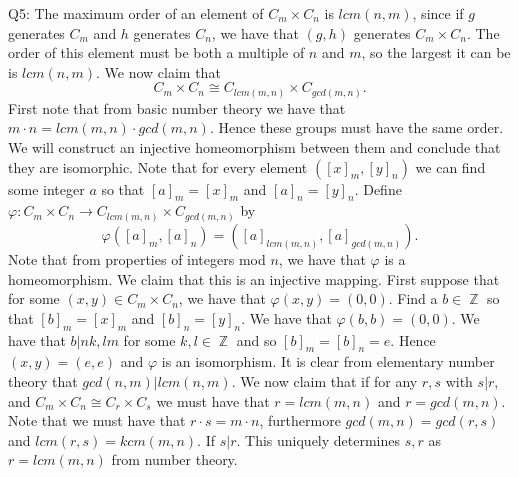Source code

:\documentclass[letterpaper]{article}
\DeclareMathOperator{\Z}{\mathbb{Z}}
\begin{document}
\noindent Q5: The maximum order of an element of $C_m \times C_n$ is $lcm(n,m)$, since if $g$ generates $C_m$ and $h$ generates $C_n$, we have that $(g,h)$ generates $C_m \times C_n$. The order of this element must be both a multiple of $n$ and $m$, so the largest it can be is $lcm(n,m)$. We now claim that $$C_m \times C_n \cong C_{lcm(m,n)} \times C_{gcd(m,n)}.$$
First note that from basic number theory we have that $m\cdot n = lcm(m,n) \cdot gcd(m,n)$. Hence these groups must have the same order. We will construct an injective homeomorphism between them and conclude that they are isomorphic. Note that for every element $([x]_m, [y]_n)$ we can find some integer $a$ so that $[a]_m = [x]_m$ and $[a]_n = [y]_n$. Define $\varphi: C_m \times C_n \to C_{lcm(m,n)} \times C_{gcd(m,n)}$ by $$\varphi([a]_m , [a]_n) = ([a]_{lcm(m,n)}, [a]_{gcd(m,n)}). $$
Note that from properties of integers mod $n$, we have that $\varphi$ is a homeomorphism. We claim that this is an injective mapping. First suppose that for some $(x,y) \in C_m \times C_n$, we have that $\varphi(x,y) = (0,0)$. Find a $b\in \Z$ so that $[b]_m  = [x]_m$ and $[b]_n = [y]_n$. We have that $\varphi(b,b) = (0,0)$. We have that $b |nk , lm $ for some $k,l \in \Z$ and so $[b]_m = [b]_n = e$. Hence $(x,y) = (e,e)$ and $\varphi $ is an isomorphism. It is clear from elementary number theory that $gcd(n,m) | lcm(n,m)$. We now claim that if for any $r,s $ with $s|r$, and $C_m \times C_n \cong C_r \times C_s$ we must have that $r = lcm(m,n) $ and $r = gcd(m,n)$. 
Note that we must have that $r\cdot s = m \cdot n$, furthermore $gcd(m,n) = gcd(r,s)$ and $lcm(r,s) = kcm(m,n)$. If $s|r$. This uniquely determines $s,r$ as $r = lcm(m,n)$ from number theory. 
\end{document}
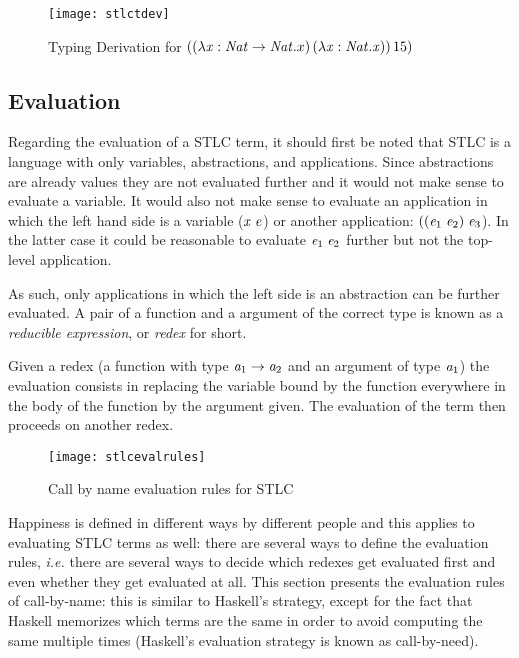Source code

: \begin{figure}
  \centering
  \texttt{[image: stlctdev]}
  \caption[angle=90]{Typing Derivation for  $((\lambda \mathit{x}: \mathit{Nat} \rightarrow \mathit{Nat}.x) \, (\lambda \mathit{x}:\mathit{Nat}.\mathit{x}))\,15)$}
  \label{stlctydev}
\end{figure}

\subsection{Evaluation}
\label{stlceval}
Regarding the evaluation of a STLC term, it should first be noted that STLC is a language with only variables, abstractions, and applications. Since abstractions are already values they are not evaluated further and it would not make sense to evaluate a variable. It would also not make sense to evaluate an application in which the left hand side is a variable ($\mathit{x}\; \mathit{e}$) or another application: $((\mathit{e}_1\;\mathit{e}_2)\;\mathit{e}_3$). In the latter case it could be reasonable to evaluate $\mathit{e}_1\;\mathit{e}_2$ further but not the top-level application. 

As such, only applications in which the left side is an abstraction can be further evaluated. A pair of a function and a argument of the correct type is known as a \textit{reducible expression}, or \textit{redex} for short.

Given a redex (a function with type $\mathit{a}_1\to\mathit{a}_2$ and an argument of type $\mathit{a}_1$) the evaluation consists in replacing the variable bound by the function everywhere in the body of the function by the argument given. The evaluation of the term then proceeds on another redex.

\begin{figure}
  \centering
  \texttt{[image: stlcevalrules]}
  \caption{Call by name evaluation rules for STLC}
  \label{STLC eval}
\end{figure}

Happiness is defined in different ways by different people and this applies to evaluating STLC terms as well: there are several ways to define the evaluation rules, \textit{i.e.} there are several ways to decide which redexes get evaluated first and even whether they get evaluated at all. This section presents the evaluation rules of call-by-name: this is similar to Haskell's strategy, except for the fact that Haskell memorizes which terms are the same in order to avoid computing the same multiple times (Haskell's evaluation strategy is known as call-by-need).

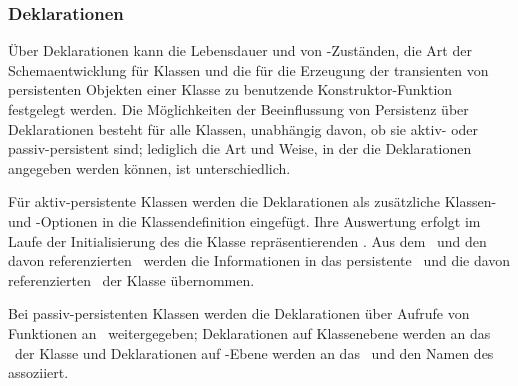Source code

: \subsubsection{Deklarationen}
%
\"{U}ber Deklarationen kann die Lebensdauer und \representationform{} von
\Slt\/-Zust\"{a}nden, die Art der Schemaentwicklung f\"{u}r Klassen und die
f\"{u}r die Erzeugung der transienten \representations{} von persistenten
Objekten einer Klasse zu benutzende Konstruktor-Funktion festgelegt
werden. Die M\"{o}glichkeiten der Beeinflussung von Persistenz \"{u}ber
Deklarationen besteht f\"{u}r alle Klassen, un\-ab\-h\"{a}n\-gig davon, ob
sie aktiv- oder passiv-persistent sind; lediglich die Art und Weise,
in der die Deklarationen angegeben werden k\"{o}nnen, ist
unterschiedlich.
%
\par{}F\"{u}r aktiv-persistente Klassen werden die Deklarationen als
zu\-s\"{a}tz\-li\-che Klassen- und \Slt\/-Optionen in die
Klassendefinition eingef\"{u}gt. Ihre Auswertung erfolgt im Laufe der
Initialisierung des die Klasse repr\"{a}sentierenden \clsmo[es].  Aus dem
\clsmo\ und den davon referenzierten \mo[en]\ werden die Informationen
in das persistente \clsdo\ und die davon referenzierten \deo[e]\ der
Klasse \"{u}bernommen.
%
\par{}Bei passiv-persistenten Klassen werden die Deklarationen \"{u}ber
Aufrufe von Funktionen an \plob\ weitergegeben; Deklarationen auf
Klassenebene werden an das \clsmo\ der Klasse und Deklarationen auf
\Slt\/-Ebene werden an das \clsmo\ und den Namen des
\Slt[s]\/ assoziiert.
%
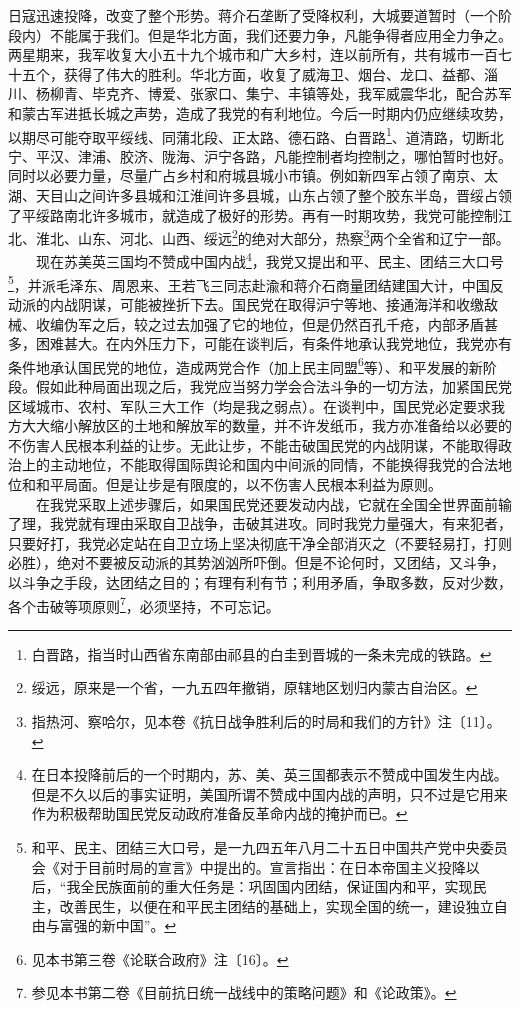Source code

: \documentclass[cn,11pt,chinese]{elegantbook}
\begin{document}
日寇迅速投降，改变了整个形势。蒋介石垄断了受降权利，大城要道暂时（一个阶段内）不能属于我们。但是华北方面，我们还要力争，凡能争得者应用全力争之。两星期来，我军收复大小五十九个城市和广大乡村，连以前所有，共有城市一百七十五个，获得了伟大的胜利。华北方面，收复了威海卫、烟台、龙口、益都、淄川、杨柳青、毕克齐、博爱、张家口、集宁、丰镇等处，我军威震华北，配合苏军和蒙古军进抵长城之声势，造成了我党的有利地位。今后一时期内仍应继续攻势，以期尽可能夺取平绥线、同蒲北段、正太路、德石路、白晋路\footnote[1]{ 白晋路，指当时山西省东南部由祁县的白圭到晋城的一条未完成的铁路。}、道清路，切断北宁、平汉、津浦、胶济、陇海、沪宁各路，凡能控制者均控制之，哪怕暂时也好。同时以必要力量，尽量广占乡村和府城县城小市镇。例如新四军占领了南京、太湖、天目山之间许多县城和江淮间许多县城，山东占领了整个胶东半岛，晋绥占领了平绥路南北许多城市，就造成了极好的形势。再有一时期攻势，我党可能控制江北、淮北、山东、河北、山西、绥远\footnote[2]{ 绥远，原来是一个省，一九五四年撤销，原辖地区划归内蒙古自治区。}的绝对大部分，热察\footnote[3]{ 指热河、察哈尔，见本卷《抗日战争胜利后的时局和我们的方针》注〔11〕。}两个全省和辽宁一部。\\
　　现在苏美英三国均不赞成中国内战\footnote[4]{ 在日本投降前后的一个时期内，苏、美、英三国都表示不赞成中国发生内战。但是不久以后的事实证明，美国所谓不赞成中国内战的声明，只不过是它用来作为积极帮助国民党反动政府准备反革命内战的掩护而已。}，我党又提出和平、民主、团结三大口号\footnote[5]{ 和平、民主、团结三大口号，是一九四五年八月二十五日中国共产党中央委员会《对于目前时局的宣言》中提出的。宣言指出：在日本帝国主义投降以后，“我全民族面前的重大任务是：巩固国内团结，保证国内和平，实现民主，改善民生，以便在和平民主团结的基础上，实现全国的统一，建设独立自由与富强的新中国”。}，并派毛泽东、周恩来、王若飞三同志赴渝和蒋介石商量团结建国大计，中国反动派的内战阴谋，可能被挫折下去。国民党在取得沪宁等地、接通海洋和收缴敌械、收编伪军之后，较之过去加强了它的地位，但是仍然百孔千疮，内部矛盾甚多，困难甚大。在内外压力下，可能在谈判后，有条件地承认我党地位，我党亦有条件地承认国民党的地位，造成两党合作（加上民主同盟\footnote[6]{ 见本书第三卷《论联合政府》注〔16〕。}等）、和平发展的新阶段。假如此种局面出现之后，我党应当努力学会合法斗争的一切方法，加紧国民党区域城市、农村、军队三大工作（均是我之弱点）。在谈判中，国民党必定要求我方大大缩小解放区的土地和解放军的数量，并不许发纸币，我方亦准备给以必要的不伤害人民根本利益的让步。无此让步，不能击破国民党的内战阴谋，不能取得政治上的主动地位，不能取得国际舆论和国内中间派的同情，不能换得我党的合法地位和和平局面。但是让步是有限度的，以不伤害人民根本利益为原则。\\
　　在我党采取上述步骤后，如果国民党还要发动内战，它就在全国全世界面前输了理，我党就有理由采取自卫战争，击破其进攻。同时我党力量强大，有来犯者，只要好打，我党必定站在自卫立场上坚决彻底干净全部消灭之（不要轻易打，打则必胜），绝对不要被反动派的其势汹汹所吓倒。但是不论何时，又团结，又斗争，以斗争之手段，达团结之目的；有理有利有节；利用矛盾，争取多数，反对少数，各个击破等项原则\footnote[7]{ 参见本书第二卷《目前抗日统一战线中的策略问题》和《论政策》。}，必须坚持，不可忘记。\\
\end{document}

----------

PROMPT
Please find, in the entries above, every line where "begin" occurs, and copy it.

COMPLETED EXERCISE
\begin{document}
: \begin{figure}
\begin{figure}
\begin{document}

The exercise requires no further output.